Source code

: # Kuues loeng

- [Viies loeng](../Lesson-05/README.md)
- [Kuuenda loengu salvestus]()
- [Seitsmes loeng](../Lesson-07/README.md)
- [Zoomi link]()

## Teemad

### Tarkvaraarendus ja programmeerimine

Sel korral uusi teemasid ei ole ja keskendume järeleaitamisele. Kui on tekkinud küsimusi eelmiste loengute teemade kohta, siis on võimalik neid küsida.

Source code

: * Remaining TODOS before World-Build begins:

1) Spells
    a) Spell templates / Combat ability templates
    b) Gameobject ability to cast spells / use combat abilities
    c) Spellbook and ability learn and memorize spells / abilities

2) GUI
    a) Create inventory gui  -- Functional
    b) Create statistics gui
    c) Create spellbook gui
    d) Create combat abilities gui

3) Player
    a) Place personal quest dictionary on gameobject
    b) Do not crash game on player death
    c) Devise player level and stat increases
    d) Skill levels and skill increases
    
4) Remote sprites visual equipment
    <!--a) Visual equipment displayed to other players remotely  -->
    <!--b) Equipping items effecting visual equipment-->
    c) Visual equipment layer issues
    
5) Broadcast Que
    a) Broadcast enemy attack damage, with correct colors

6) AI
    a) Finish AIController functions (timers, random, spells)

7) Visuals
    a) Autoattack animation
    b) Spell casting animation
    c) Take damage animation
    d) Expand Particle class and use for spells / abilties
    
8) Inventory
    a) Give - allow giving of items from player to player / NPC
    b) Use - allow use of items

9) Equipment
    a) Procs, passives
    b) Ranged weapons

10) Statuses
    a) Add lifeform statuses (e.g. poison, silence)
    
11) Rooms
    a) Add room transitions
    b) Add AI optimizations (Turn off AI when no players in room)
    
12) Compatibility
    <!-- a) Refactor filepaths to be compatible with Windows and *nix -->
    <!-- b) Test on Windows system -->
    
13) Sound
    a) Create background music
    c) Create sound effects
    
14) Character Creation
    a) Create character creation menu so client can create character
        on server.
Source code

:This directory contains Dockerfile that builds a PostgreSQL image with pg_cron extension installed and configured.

# # #

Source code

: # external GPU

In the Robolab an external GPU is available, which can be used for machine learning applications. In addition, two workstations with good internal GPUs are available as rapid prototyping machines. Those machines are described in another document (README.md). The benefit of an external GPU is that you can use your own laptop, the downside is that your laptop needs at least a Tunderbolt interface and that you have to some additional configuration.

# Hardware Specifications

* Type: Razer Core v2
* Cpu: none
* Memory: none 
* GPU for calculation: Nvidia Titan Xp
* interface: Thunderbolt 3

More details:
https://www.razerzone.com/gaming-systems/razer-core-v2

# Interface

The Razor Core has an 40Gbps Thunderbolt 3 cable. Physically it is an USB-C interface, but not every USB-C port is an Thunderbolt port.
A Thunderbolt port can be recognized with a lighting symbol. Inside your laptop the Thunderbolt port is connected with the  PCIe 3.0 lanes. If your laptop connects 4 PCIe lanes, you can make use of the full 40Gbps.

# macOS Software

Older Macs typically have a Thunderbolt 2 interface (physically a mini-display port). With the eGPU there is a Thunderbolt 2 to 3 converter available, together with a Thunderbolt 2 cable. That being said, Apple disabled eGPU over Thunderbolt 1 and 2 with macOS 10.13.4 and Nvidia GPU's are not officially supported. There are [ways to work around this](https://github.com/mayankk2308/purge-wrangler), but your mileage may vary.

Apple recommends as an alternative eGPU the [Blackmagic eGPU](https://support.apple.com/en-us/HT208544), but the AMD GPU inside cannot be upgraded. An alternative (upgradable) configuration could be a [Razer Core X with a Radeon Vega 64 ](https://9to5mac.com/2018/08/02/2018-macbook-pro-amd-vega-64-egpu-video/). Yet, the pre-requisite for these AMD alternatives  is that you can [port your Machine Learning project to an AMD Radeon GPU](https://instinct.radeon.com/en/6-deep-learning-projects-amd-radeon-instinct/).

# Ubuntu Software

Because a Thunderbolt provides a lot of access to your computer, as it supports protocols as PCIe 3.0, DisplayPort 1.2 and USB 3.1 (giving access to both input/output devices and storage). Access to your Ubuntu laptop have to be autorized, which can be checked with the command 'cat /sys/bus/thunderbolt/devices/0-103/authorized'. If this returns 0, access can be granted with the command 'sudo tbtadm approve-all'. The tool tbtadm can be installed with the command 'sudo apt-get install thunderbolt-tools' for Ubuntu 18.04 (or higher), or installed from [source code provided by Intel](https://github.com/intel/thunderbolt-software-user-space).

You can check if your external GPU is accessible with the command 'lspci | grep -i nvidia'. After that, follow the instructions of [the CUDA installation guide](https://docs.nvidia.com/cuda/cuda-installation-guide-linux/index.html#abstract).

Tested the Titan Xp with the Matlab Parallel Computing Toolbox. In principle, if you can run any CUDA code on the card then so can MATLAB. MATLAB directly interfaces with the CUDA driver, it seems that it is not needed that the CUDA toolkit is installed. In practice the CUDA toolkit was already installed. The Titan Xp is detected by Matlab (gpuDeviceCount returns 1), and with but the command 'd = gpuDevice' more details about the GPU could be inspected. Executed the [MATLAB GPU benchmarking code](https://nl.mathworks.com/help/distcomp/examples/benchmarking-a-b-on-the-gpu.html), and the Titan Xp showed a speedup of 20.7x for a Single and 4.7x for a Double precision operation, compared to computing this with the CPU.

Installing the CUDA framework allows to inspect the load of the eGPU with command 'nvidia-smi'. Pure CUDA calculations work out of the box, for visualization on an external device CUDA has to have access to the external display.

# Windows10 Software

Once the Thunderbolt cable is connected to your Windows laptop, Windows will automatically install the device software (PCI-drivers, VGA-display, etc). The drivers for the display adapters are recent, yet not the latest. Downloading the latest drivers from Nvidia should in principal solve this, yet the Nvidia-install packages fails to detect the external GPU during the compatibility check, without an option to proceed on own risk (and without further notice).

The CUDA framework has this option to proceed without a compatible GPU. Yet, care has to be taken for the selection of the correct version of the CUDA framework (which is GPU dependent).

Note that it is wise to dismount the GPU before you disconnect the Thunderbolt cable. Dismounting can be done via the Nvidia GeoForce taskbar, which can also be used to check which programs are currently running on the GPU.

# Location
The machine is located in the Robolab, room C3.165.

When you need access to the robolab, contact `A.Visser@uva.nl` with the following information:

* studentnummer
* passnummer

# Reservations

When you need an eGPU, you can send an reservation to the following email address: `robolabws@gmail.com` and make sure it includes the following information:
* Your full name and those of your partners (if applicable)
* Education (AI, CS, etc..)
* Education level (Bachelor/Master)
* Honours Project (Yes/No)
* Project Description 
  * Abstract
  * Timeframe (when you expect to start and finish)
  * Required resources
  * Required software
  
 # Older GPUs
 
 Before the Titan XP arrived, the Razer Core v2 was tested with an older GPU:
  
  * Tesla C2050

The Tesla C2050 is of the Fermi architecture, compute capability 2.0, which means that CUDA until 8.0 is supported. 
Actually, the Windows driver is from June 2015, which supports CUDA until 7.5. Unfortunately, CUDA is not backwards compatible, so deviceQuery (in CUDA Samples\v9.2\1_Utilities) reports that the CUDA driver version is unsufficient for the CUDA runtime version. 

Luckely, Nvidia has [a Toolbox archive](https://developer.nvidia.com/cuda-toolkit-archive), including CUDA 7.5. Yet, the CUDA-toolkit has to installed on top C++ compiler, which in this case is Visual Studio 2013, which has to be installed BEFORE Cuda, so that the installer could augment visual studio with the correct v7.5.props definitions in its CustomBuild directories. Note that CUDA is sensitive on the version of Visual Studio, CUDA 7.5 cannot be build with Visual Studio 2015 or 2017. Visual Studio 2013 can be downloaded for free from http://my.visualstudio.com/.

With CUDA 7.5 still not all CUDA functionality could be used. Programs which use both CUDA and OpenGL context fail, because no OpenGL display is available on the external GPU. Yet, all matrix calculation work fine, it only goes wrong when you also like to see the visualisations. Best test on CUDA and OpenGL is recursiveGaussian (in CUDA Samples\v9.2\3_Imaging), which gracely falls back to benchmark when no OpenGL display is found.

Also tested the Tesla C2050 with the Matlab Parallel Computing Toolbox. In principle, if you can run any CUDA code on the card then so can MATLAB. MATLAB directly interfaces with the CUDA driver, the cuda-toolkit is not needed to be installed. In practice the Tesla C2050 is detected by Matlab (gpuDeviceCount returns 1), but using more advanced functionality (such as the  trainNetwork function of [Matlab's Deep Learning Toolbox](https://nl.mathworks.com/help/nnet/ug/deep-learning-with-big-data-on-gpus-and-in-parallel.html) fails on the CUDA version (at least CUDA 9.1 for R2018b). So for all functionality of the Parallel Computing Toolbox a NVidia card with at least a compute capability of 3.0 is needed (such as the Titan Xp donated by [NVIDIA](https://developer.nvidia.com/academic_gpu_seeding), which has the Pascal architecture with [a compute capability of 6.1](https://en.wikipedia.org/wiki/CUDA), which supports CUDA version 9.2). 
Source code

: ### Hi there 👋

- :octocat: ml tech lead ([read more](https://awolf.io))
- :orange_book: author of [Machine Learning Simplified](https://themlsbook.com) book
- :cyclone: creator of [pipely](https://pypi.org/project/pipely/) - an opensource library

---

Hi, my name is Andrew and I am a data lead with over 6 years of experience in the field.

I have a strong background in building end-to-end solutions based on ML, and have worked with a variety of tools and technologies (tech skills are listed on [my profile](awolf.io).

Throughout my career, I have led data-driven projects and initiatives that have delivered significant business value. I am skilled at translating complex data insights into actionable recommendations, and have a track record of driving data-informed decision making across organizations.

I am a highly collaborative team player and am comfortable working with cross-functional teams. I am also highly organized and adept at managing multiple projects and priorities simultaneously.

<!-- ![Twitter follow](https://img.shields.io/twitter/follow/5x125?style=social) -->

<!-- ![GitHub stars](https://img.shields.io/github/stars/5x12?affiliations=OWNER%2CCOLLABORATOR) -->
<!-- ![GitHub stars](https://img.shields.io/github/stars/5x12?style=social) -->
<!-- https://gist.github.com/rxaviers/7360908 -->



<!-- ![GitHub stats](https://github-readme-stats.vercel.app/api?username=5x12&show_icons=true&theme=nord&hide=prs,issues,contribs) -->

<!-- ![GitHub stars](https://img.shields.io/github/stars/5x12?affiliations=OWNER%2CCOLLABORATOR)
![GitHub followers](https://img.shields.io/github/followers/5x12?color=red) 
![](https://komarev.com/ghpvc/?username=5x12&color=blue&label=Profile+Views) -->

# # #

--- Task instructions ---
Only the number is wanted: how many lines of the material above include the word "there"?

--- Written solution ---
2